▸ Exercise directions: From the entries below, pull out each line where "mbox" appears.

::: Available records

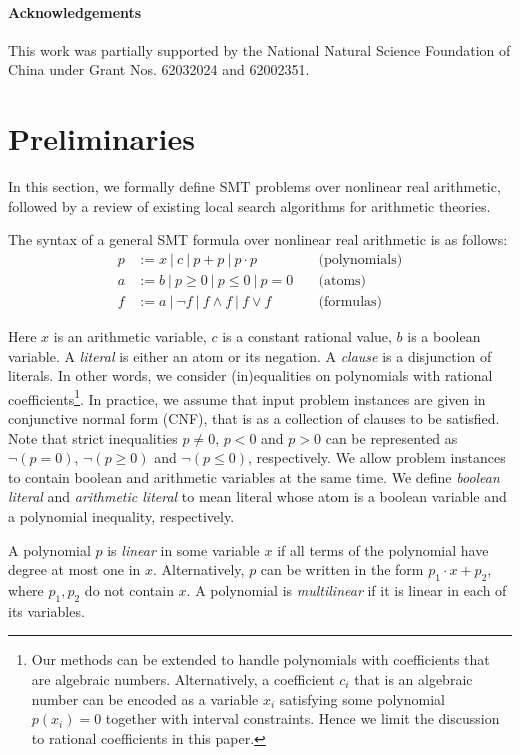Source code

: \documentclass[runningheads]{llncs}
\begin{document}
\paragraph{Acknowledgements} This work was partially supported by the National Natural Science Foundation of China under Grant Nos. 62032024 and 62002351.

\section{Preliminaries}
\label{sec:preliminaries}

In this section, we formally define SMT problems over nonlinear real arithmetic, followed by a review of existing local search algorithms for arithmetic theories.

The syntax of a general SMT formula over nonlinear real arithmetic is as follows:
\begin{align*}
    p &:= x ~|~ c ~|~ p + p ~|~ p \cdot p &\quad\mbox{(polynomials)} \\
    a &:= b ~|~ p \ge 0 ~|~ p \le 0 ~|~ p = 0 &\quad\mbox{(atoms)} \\
    f &:= a ~|~ \neg f ~|~ f \wedge f ~|~ f \vee f &\quad\mbox{(formulas)}
\end{align*}

Here $x$ is an arithmetic variable, $c$ is a constant rational value, $b$ is a boolean variable. A \emph{literal} is either an atom or its negation. A \emph{clause} is a disjunction of literals. In other words, we consider (in)equalities on polynomials with rational coefficients\footnote{Our methods can be extended to handle polynomials with coefficients that are algebraic numbers. Alternatively, a coefficient $c_i$ that is an algebraic number can be encoded as a variable $x_i$ satisfying some polynomial $p(x_i)=0$ together with interval constraints. Hence we limit the discussion to rational coefficients in this paper.}. In practice, we assume that input problem instances are given in conjunctive normal form (CNF), that is as a collection of clauses to be satisfied. Note that strict inequalities $p\neq 0$, $p<0$ and $p>0$ can be represented as $\neg (p=0)$, $\neg (p\ge 0)$ and $\neg (p\le 0)$, respectively. We allow problem instances to contain boolean and arithmetic variables at the same time. We define \emph{boolean literal} and \emph{arithmetic literal} to mean literal whose atom is a boolean variable and a polynomial inequality, respectively.

A polynomial $p$ is \emph{linear} in some variable $x$ if all terms of the polynomial have degree at most one in $x$. Alternatively, $p$ can be written in the form $p_1\cdot x + p_2$, where $p_1,p_2$ do not contain $x$. A polynomial is \emph{multilinear} if it is linear in each of its variables.
\end{document}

::::::

▸ Response area:
    p &:= x ~|~ c ~|~ p + p ~|~ p \cdot p &\quad\mbox{(polynomials)} \\
    a &:= b ~|~ p \ge 0 ~|~ p \le 0 ~|~ p = 0 &\quad\mbox{(atoms)} \\
    f &:= a ~|~ \neg f ~|~ f \wedge f ~|~ f \vee f &\quad\mbox{(formulas)}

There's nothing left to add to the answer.